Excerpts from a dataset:

----------------------------------------

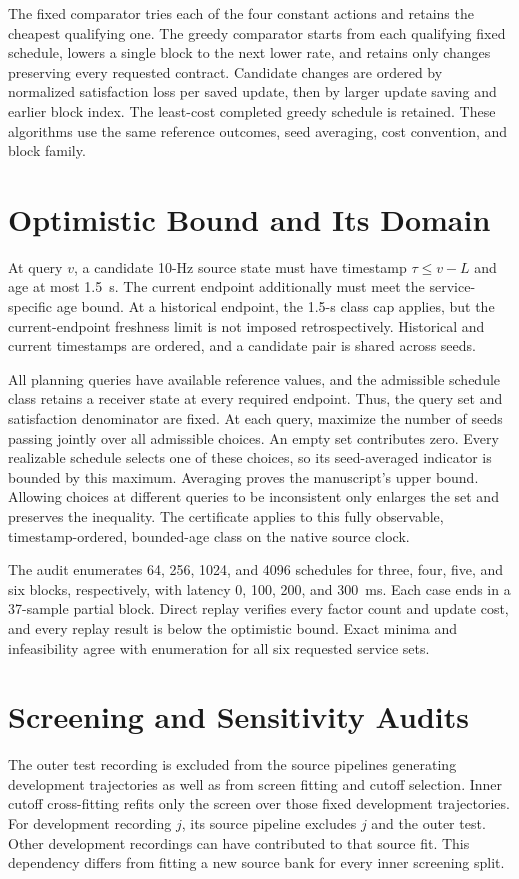 \documentclass[journal]{IEEEtran}
\begin{document}
The fixed comparator tries each of the four constant actions and retains
the cheapest qualifying one. The greedy comparator starts from each
qualifying fixed schedule, lowers a single block to the next lower rate,
and retains only changes preserving every requested contract. Candidate
changes are ordered by normalized satisfaction loss per saved update,
then by larger update saving and earlier block index. The least-cost
completed greedy schedule is retained. These algorithms use the same
reference outcomes, seed averaging, cost convention, and block family.

\section{Optimistic Bound and Its Domain}
At query $v$, a candidate 10-Hz source state must have timestamp
$\tau\leq v-L$ and age at most 1.5~s. The current endpoint additionally
must meet the service-specific age bound. At a historical endpoint,
the 1.5-s class cap applies, but the current-endpoint freshness limit
is not imposed retrospectively. Historical and current timestamps
are ordered, and a candidate pair is shared across seeds.

All planning queries have available reference values, and the admissible
schedule class retains a receiver state at every required endpoint.
Thus, the query set and satisfaction denominator are fixed. At each query,
maximize the number of seeds passing jointly over all admissible choices.
An empty set contributes zero. Every realizable schedule selects one of
these choices, so its seed-averaged indicator is bounded by this maximum.
Averaging proves the manuscript's upper bound. Allowing choices at
different queries to be inconsistent only enlarges the set and preserves
the inequality. The certificate applies to this fully observable,
timestamp-ordered, bounded-age class on the native source clock.

The audit enumerates 64, 256, 1024, and 4096 schedules for three, four,
five, and six blocks, respectively, with latency 0, 100, 200, and 300~ms.
Each case ends in a 37-sample partial block. Direct replay verifies every
factor count and update cost, and every replay result is below the
optimistic bound. Exact minima and infeasibility agree with enumeration
for all six requested service sets.

\section{Screening and Sensitivity Audits}
The outer test recording is excluded from the source pipelines generating
development trajectories as well as from screen fitting and cutoff
selection. Inner cutoff cross-fitting refits only the screen over those
fixed development trajectories. For development recording $j$, its source
pipeline excludes $j$ and the outer test. Other development recordings can
have contributed to that source fit. This dependency differs from fitting
a new source bank for every inner screening split.
\end{document}
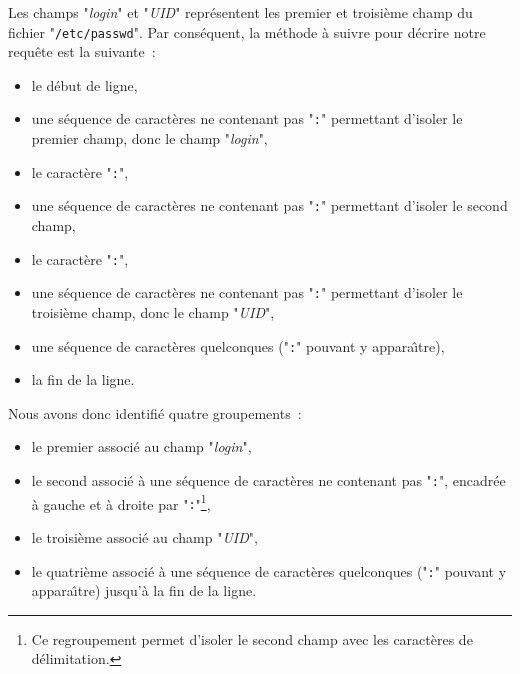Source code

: Les champs "{\sl login}" et "{\sl UID}" repr{\'e}sentent les premier et 
troisi{\`e}me champ du fichier "{\tt /etc/passwd}". Par cons{\'e}quent, la m{\'e}thode
{\`a} suivre pour d{\'e}crire notre requ{\^e}te est la suivante~:
\begin{itemize}
	\item	le d{\'e}but de ligne,\\[2ex]
	\item	une s{\'e}quence de caract{\`e}res ne contenant pas "{\tt :}" permettant
			d'isoler le premier champ, donc le champ "{\sl login}",\\[2ex]
	\item	le caract{\`e}re "{\tt :}",\\[2ex]
	\item	une s{\'e}quence de caract{\`e}res ne contenant pas "{\tt :}" permettant
			d'isoler le second champ,\\[2ex]
	\item	le caract{\`e}re "{\tt :}",\\[2ex]
	\item	une s{\'e}quence de caract{\`e}res ne contenant pas "{\tt :}" permettant
			d'isoler le troisi{\`e}me  champ, donc le champ "{\sl UID}",\\[2ex]
	\item	une s{\'e}quence de caract{\`e}res quelconques ("{\tt :}" pouvant y
			appara{\^\i}tre),\\[2ex]
	\item	la fin de la ligne.
\end{itemize}
Nous avons donc identifi{\'e} quatre groupements~:
\begin{itemize}
	\item	le premier associ{\'e} au champ "{\sl login}",\\[2ex]
	\item	le second associ{\'e} {\`a} une s{\'e}quence de caract{\`e}res ne
			contenant pas "{\tt :}", encadr{\'e}e {\`a} gauche et {\`a} droite par
			"{\tt :}"\footnote{Ce regroupement permet d'isoler le second
			champ avec les caract{\`e}res de d{\'e}limitation.},\\[2ex]
	\item	le troisi{\`e}me associ{\'e} au champ "{\sl UID}",\\[2ex]
	\item	le quatri{\`e}me associ{\'e} {\`a} une s{\'e}quence de caract{\`e}res quelconques
			("{\tt :}" pouvant y appara{\^\i}tre) jusqu'{\`a} la fin de la ligne.
\end{itemize}

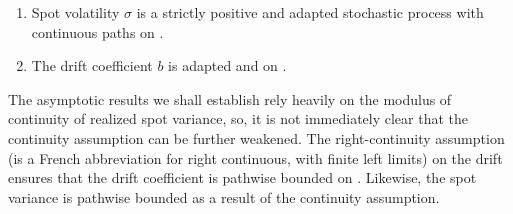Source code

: \begin{ass}\label{as:vol}\mbox{} 
  \begin{enumerate}
    \item Spot volatility $\sigma$ is a strictly positive and adapted stochastic process  with continuous paths on \domain.  
    \item The drift coefficient $b$ is adapted and \cadlag on \domain. 
  \end{enumerate}
\end{ass}
\noindent The asymptotic results we shall establish  rely heavily on the modulus of continuity of realized spot variance, so, it is not immediately clear that the continuity assumption can be further weakened.     
The right-continuity assumption (\cadlag is a French abbreviation for right continuous, with finite left limits)  on the drift ensures that the drift coefficient is pathwise bounded on \domain. Likewise, the spot variance is pathwise bounded as a result of the continuity assumption.   
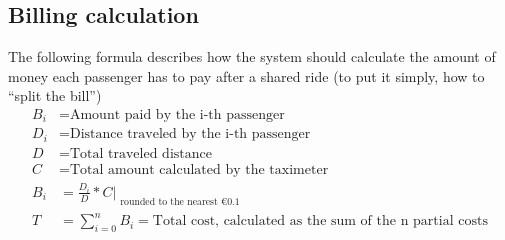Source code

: \subsection{Billing calculation}
The following formula describes how the system should calculate the amount of money each passenger
has to pay after a shared ride (to put it simply, how to ``split the bill'') %
\begin{align*}
 B_{i} &= \text{Amount paid by the i-th passenger} \\
 D_{i} &= \text{Distance traveled by the i-th passenger} \\
 D &= \text{Total traveled distance} \\
 C &= \text{Total amount calculated by the taximeter} \\
 B_{i} &= \frac{D_{i}}{D} * C |_{\substack{\text{rounded to the nearest €0.1 }}} \\
 T &= \sum_{i=0}^{n} B_{i} = \text{Total cost, calculated as the sum of the n partial costs}
\end{align*}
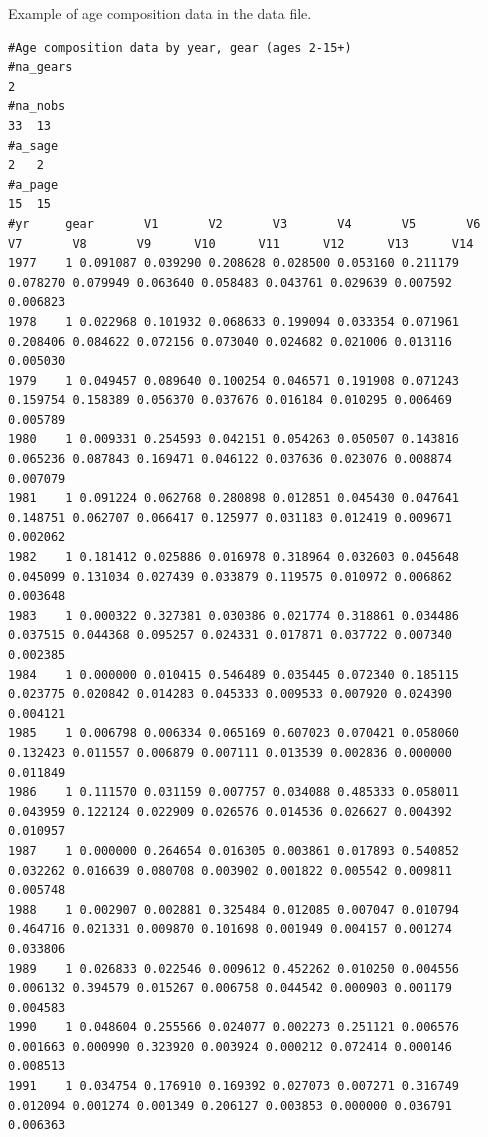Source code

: \begin{landscape}
\begin{table}
\caption{Example of age composition data in the data file.}\label{T1}
\begin{footnotesize}
\begin{verbatim}
#Age composition data by year, gear (ages 2-15+)
#na_gears
2
#na_nobs
33	13
#a_sage
2	2
#a_page
15	15
#yr 	gear       V1       V2       V3       V4       V5       V6       V7       V8       V9      V10      V11      V12      V13      V14
1977    1 0.091087 0.039290 0.208628 0.028500 0.053160 0.211179 0.078270 0.079949 0.063640 0.058483 0.043761 0.029639 0.007592 0.006823
1978    1 0.022968 0.101932 0.068633 0.199094 0.033354 0.071961 0.208406 0.084622 0.072156 0.073040 0.024682 0.021006 0.013116 0.005030
1979    1 0.049457 0.089640 0.100254 0.046571 0.191908 0.071243 0.159754 0.158389 0.056370 0.037676 0.016184 0.010295 0.006469 0.005789
1980    1 0.009331 0.254593 0.042151 0.054263 0.050507 0.143816 0.065236 0.087843 0.169471 0.046122 0.037636 0.023076 0.008874 0.007079
1981    1 0.091224 0.062768 0.280898 0.012851 0.045430 0.047641 0.148751 0.062707 0.066417 0.125977 0.031183 0.012419 0.009671 0.002062
1982    1 0.181412 0.025886 0.016978 0.318964 0.032603 0.045648 0.045099 0.131034 0.027439 0.033879 0.119575 0.010972 0.006862 0.003648
1983    1 0.000322 0.327381 0.030386 0.021774 0.318861 0.034486 0.037515 0.044368 0.095257 0.024331 0.017871 0.037722 0.007340 0.002385
1984    1 0.000000 0.010415 0.546489 0.035445 0.072340 0.185115 0.023775 0.020842 0.014283 0.045333 0.009533 0.007920 0.024390 0.004121
1985    1 0.006798 0.006334 0.065169 0.607023 0.070421 0.058060 0.132423 0.011557 0.006879 0.007111 0.013539 0.002836 0.000000 0.011849
1986    1 0.111570 0.031159 0.007757 0.034088 0.485333 0.058011 0.043959 0.122124 0.022909 0.026576 0.014536 0.026627 0.004392 0.010957
1987    1 0.000000 0.264654 0.016305 0.003861 0.017893 0.540852 0.032262 0.016639 0.080708 0.003902 0.001822 0.005542 0.009811 0.005748
1988    1 0.002907 0.002881 0.325484 0.012085 0.007047 0.010794 0.464716 0.021331 0.009870 0.101698 0.001949 0.004157 0.001274 0.033806
1989    1 0.026833 0.022546 0.009612 0.452262 0.010250 0.004556 0.006132 0.394579 0.015267 0.006758 0.044542 0.000903 0.001179 0.004583
1990    1 0.048604 0.255566 0.024077 0.002273 0.251121 0.006576 0.001663 0.000990 0.323920 0.003924 0.000212 0.072414 0.000146 0.008513
1991    1 0.034754 0.176910 0.169392 0.027073 0.007271 0.316749 0.012094 0.001274 0.001349 0.206127 0.003853 0.000000 0.036791 0.006363

\end{verbatim}
\end{footnotesize}
\end{table}
\end{landscape}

----------------------------------------

TRY IT:
Every line above that holds the word "development" needs to be copied.

TASK ANSWER:
development trajectories as well as from screen fitting and cutoff
fixed development trajectories. For development recording $j$, its source
pipeline excludes $j$ and the outer test. Other development recordings can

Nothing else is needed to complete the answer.